Quatre de ces publications datent de 2015 et une autre de mai 2016. Selon la police, les liens vers la publication de la YCSRR, une campagne appelant les jeunes militants à se mobiliser en faveur des droits des LGBT, sont les plus incriminants et le Centre pour la prévention de l’extrémisme a même ordonné à deux experts – le premier en linguistique et le second en psychologie – d’examiner cette publication. Les deux experts ont conclu qu’elle contenait de la « propagande pour les relations sexuelles non-traditionnelles ». Le linguiste a conclu qu’elle visait à « former une orientation sexuelle non-traditionnelle », « créer une image attractive de l’orientation sexuelle non-traditionnelle » et « formait une image accordant la même valeur aux relations sexuelles traditionnelles et non-traditionnelles pour la société ».

La Youth Coalition for Sexual and Reproductive Rights (YCSRR) a été fondée au Forum de la jeunesse de la Haye en février 1999 et organisée par le Fonds des Nations unies pour la population (UNFPA), la World Population Foundation (WPF) et le Conseil néerlandais sur la jeunesse et la population.

Un certain nombre de jeunes participants au forum étaient particulièrement inquiets au sujet des droits des adolescents et des jeunes en matière de sexualité et de procréation.

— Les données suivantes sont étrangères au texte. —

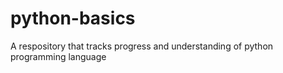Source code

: # python-basics
A respository that tracks progress and understanding of python programming language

Ils ont fondé la YCSRR afin de soutenir et d’aider les efforts des jeunes vers la réalisation de leurs droits en matière de sexualité et de procréation.

La loi prohibant la « promotion des relations sexuelles non-traditionnelles auprès des mineurs » – plus connue sous le nom de « loi sur la propagande homosexuelle » – a été adoptée en Russie en juin 2013. Elle a introduit l’article 6.21 dans le Code des infractions administratives, qui prévoit de lourdes amendes pour ceux qui, selon les autorités, font la promotion des « relations sexuelles non-traditionnelles ». Amnesty International estime que la loi viole la liberté d’expression et demande son abolition. Elle a un effet négatif sur le travail des organisations LGBT ainsi que des militants LGBT individuels.

Depuis son adoption en 2013, plusieurs personnes, dont les militants LGBT Nikolaï Alexeïev, Nikolaï Baïev et Alexeï Kiselev, ont écopé d’amendes au titre de cette loi. En janvier 2014, ces trois militants ont soumis leur affaire à la Cour européenne des droits de l’homme (CEDH), affirmant que leurs droits aux termes de la Convention européenne des droits de l’homme avaient été bafoués. En juin 2017, la Cour a statué que la Russie violait l’article 10 (droit à la liberté d’expression) et l’article 14 (interdiction de toute discrimination) de la Convention européenne et devait verser des indemnités aux militants. La Russie a décidé d’interjeter appel.